__WHAT THIS TASK INVOLVES__.
The entries below need to be transcribed exactly, without their images.

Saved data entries
----
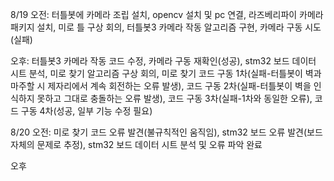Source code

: 8/19
	오전: 터틀봇에 카메라 조립 설치, opencv 설치 및 pc 연결, 라즈베리파이 카메라 패키지 설치, 미로 틀 구상 회의, 터틀봇3 카메라 작동 알고리즘 구현, 카메라 구동 시도(실패)
 
  오후: 터틀봇3 카메라 작동 코드 수정, 카메라 구동 재확인(성공), stm32 보드 데이터 시트 분석, 미로 찾기 알고리즘 구상 회의, 미로 찾기 코드 구동 1차(실패-터틀봇이 벽과 마주할 시 제자리에서 계속 회전하는 오류 발생), 코드 구동 2차(실패-터틀봇이 벽을 인식하지 못하고 그대로 충돌하는 오류 발생), 코드 구동 3차(실패-1차와 동일한 오류), 코드 구동 4차(성공, 일부 기능 수정 필요)

8/20
	오전:  미로 찾기 코드 오류 발견(불규칙적인 움직임), stm32 보드 오류 발견(보드 자체의 문제로 추정), stm32 보드 데이터 시트 분석 및 오류 파악 완료

 오후
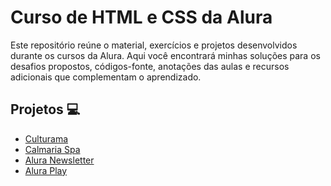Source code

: # Curso de HTML e CSS da Alura
 Este repositório reúne o material, exercícios e projetos desenvolvidos durante os cursos da Alura. Aqui você encontrará minhas soluções para os desafios propostos, códigos-fonte, anotações das aulas e recursos adicionais que complementam o aprendizado.


## Projetos 💻
- <a href="https://willalmeid.github.io/culturama/">Culturama</a>
- <a href="https://willalmeid.github.io/calmaria-spa/">Calmaria Spa</a>
- <a href="https://willalmeid.github.io/alura-newsletter/">Alura Newsletter</a>
- <a href="https://willalmeid.github.io/aluraplay/">Alura Play</a>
----
__EXERCISE ANSWER__.
Source code

: 8/19
	오전: 터틀봇에 카메라 조립 설치, opencv 설치 및 pc 연결, 라즈베리파이 카메라 패키지 설치, 미로 틀 구상 회의, 터틀봇3 카메라 작동 알고리즘 구현, 카메라 구동 시도(실패)
 
  오후: 터틀봇3 카메라 작동 코드 수정, 카메라 구동 재확인(성공), stm32 보드 데이터 시트 분석, 미로 찾기 알고리즘 구상 회의, 미로 찾기 코드 구동 1차(실패-터틀봇이 벽과 마주할 시 제자리에서 계속 회전하는 오류 발생), 코드 구동 2차(실패-터틀봇이 벽을 인식하지 못하고 그대로 충돌하는 오류 발생), 코드 구동 3차(실패-1차와 동일한 오류), 코드 구동 4차(성공, 일부 기능 수정 필요)

8/20
	오전:  미로 찾기 코드 오류 발견(불규칙적인 움직임), stm32 보드 오류 발견(보드 자체의 문제로 추정), stm32 보드 데이터 시트 분석 및 오류 파악 완료

 오후
Source code

: # Curso de HTML e CSS da Alura
 Este repositório reúne o material, exercícios e projetos desenvolvidos durante os cursos da Alura. Aqui você encontrará minhas soluções para os desafios propostos, códigos-fonte, anotações das aulas e recursos adicionais que complementam o aprendizado.


## Projetos 💻
- <a href="https://willalmeid.github.io/culturama/">Culturama</a>
- <a href="https://willalmeid.github.io/calmaria-spa/">Calmaria Spa</a>
- <a href="https://willalmeid.github.io/alura-newsletter/">Alura Newsletter</a>
- <a href="https://willalmeid.github.io/aluraplay/">Alura Play</a>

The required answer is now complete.